Why performance analysis?

There are many important things that should be taken care of, like user friendliness, modularity, security, maintainability, etc. Why to worry about performance?
The answer to this is simple, we can have all the above things only if we have performance. So performance is like currency through which we can buy all the above things. Another reason for studying performance is – speed is fun!

Given two algorithms for a task, how do we find out which one is better?

One naive way of doing this is – implement both the algorithms and run the two programs on your computer for different inputs and see which one takes less time. There are many problems with this approach for analysis of algorithms.
1) It might be possible that for some inputs, first algorithm performs better than the second. And for some inputs second performs better.
2) It might also be possible that for some inputs, first algorithm perform better on one machine and the second works better on other machine for some other inputs.

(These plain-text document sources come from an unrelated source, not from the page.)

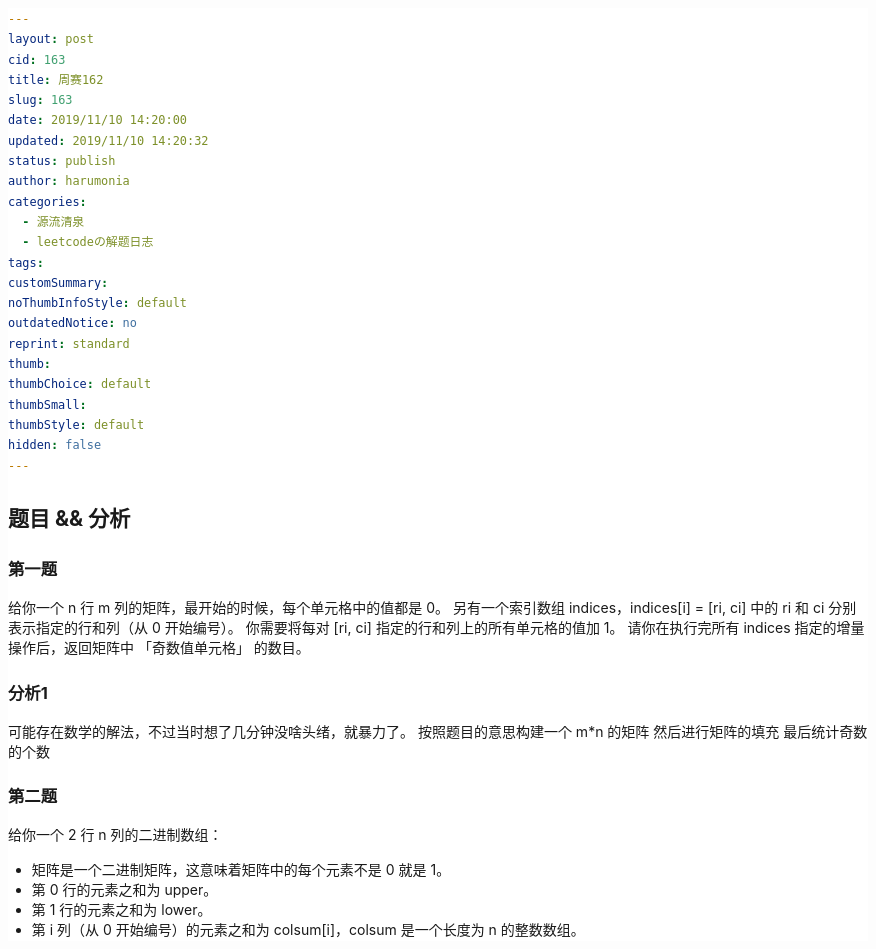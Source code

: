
 ```yaml
---
layout: post
cid: 163
title: 周赛162
slug: 163
date: 2019/11/10 14:20:00
updated: 2019/11/10 14:20:32
status: publish
author: harumonia
categories:
  - 源流清泉
  - leetcodeの解题日志
tags:
customSummary:
noThumbInfoStyle: default
outdatedNotice: no
reprint: standard
thumb:
thumbChoice: default
thumbSmall:
thumbStyle: default
hidden: false
---
```




## 题目 && 分析

### 第一题

给你一个 n 行 m 列的矩阵，最开始的时候，每个单元格中的值都是 0。
另有一个索引数组 indices，indices[i] = [ri, ci] 中的 ri 和 ci 分别表示指定的行和列（从 0 开始编号）。
你需要将每对 [ri, ci] 指定的行和列上的所有单元格的值加 1。
请你在执行完所有 indices 指定的增量操作后，返回矩阵中 「奇数值单元格」 的数目。

### 分析1

可能存在数学的解法，不过当时想了几分钟没啥头绪，就暴力了。
按照题目的意思构建一个 m\*n 的矩阵
然后进行矩阵的填充
最后统计奇数的个数

### 第二题

给你一个 2 行 n 列的二进制数组：

- 矩阵是一个二进制矩阵，这意味着矩阵中的每个元素不是 0 就是 1。
- 第 0 行的元素之和为 upper。
- 第 1 行的元素之和为 lower。
- 第 i 列（从 0 开始编号）的元素之和为 colsum[i]，colsum 是一个长度为 n 的整数数组。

Asymptotic Analysis is the big idea that handles above issues in analyzing algorithms. In Asymptotic Analysis, we evaluate the performance of an algorithm in terms of input size (we don’t measure the actual running time). We calculate, how does the time (or space) taken by an algorithm increases with the input size.
For example, let us consider the search problem (searching a given item) in a sorted array. One way to search is Linear Search (order of growth is linear) and other way is Binary Search (order of growth is logarithmic). To understand how Asymptotic Analysis solves the above mentioned problems in analyzing algorithms, let us say we run the Linear Search on a fast computer and Binary Search on a slow computer. For small values of input array size n, the fast computer may take less time. But, after certain value of input array size, the Binary Search will definitely start taking less time compared to the Linear Search even though the Binary Search is being run on a slow machine. The reason is the order of growth of Binary Search with respect to input size logarithmic while the order of growth of Linear Search is linear. So the machine dependent constants can always be ignored after certain values of input size.

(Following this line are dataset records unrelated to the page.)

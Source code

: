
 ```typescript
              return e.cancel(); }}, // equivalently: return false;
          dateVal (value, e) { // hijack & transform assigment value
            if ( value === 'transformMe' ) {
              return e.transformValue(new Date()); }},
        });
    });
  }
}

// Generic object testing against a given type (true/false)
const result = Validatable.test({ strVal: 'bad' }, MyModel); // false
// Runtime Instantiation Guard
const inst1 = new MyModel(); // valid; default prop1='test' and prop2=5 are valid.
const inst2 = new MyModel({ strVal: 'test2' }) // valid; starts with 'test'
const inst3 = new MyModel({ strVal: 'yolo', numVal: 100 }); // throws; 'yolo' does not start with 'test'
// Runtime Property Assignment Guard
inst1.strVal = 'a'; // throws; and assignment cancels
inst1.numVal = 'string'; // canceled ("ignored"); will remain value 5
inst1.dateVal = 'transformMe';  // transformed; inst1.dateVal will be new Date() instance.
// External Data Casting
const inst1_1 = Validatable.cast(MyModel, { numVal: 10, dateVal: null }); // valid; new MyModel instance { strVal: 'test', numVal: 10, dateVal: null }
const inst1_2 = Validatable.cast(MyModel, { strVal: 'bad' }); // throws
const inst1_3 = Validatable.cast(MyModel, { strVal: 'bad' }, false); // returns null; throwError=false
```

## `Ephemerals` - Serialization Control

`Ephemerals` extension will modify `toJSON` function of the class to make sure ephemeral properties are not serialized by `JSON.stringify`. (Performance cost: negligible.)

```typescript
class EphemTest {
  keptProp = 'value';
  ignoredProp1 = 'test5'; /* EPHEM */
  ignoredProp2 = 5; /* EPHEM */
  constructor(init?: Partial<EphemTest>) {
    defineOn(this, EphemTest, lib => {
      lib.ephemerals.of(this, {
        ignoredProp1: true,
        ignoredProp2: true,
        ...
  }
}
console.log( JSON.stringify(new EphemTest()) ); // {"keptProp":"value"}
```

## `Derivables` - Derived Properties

Does Asymptotic Analysis always work?

Asymptotic Analysis is not perfect, but that’s the best way available for analyzing algorithms. For example, say there are two sorting algorithms that take 1000nLogn and 2nLogn time respectively on a machine. Both of these algorithms are asymptotically same (order of growth is nLogn). So, With Asymptotic Analysis, we can’t judge which one is better as we ignore constants in Asymptotic Analysis.
Also, in Asymptotic analysis, we always talk about input sizes larger than a constant value. It might be possible that those large inputs are never given to your software and an algorithm which is asymptotically slower, always performs better for your particular situation. So, you may end up choosing an algorithm that is Asymptotically slower but faster for your software.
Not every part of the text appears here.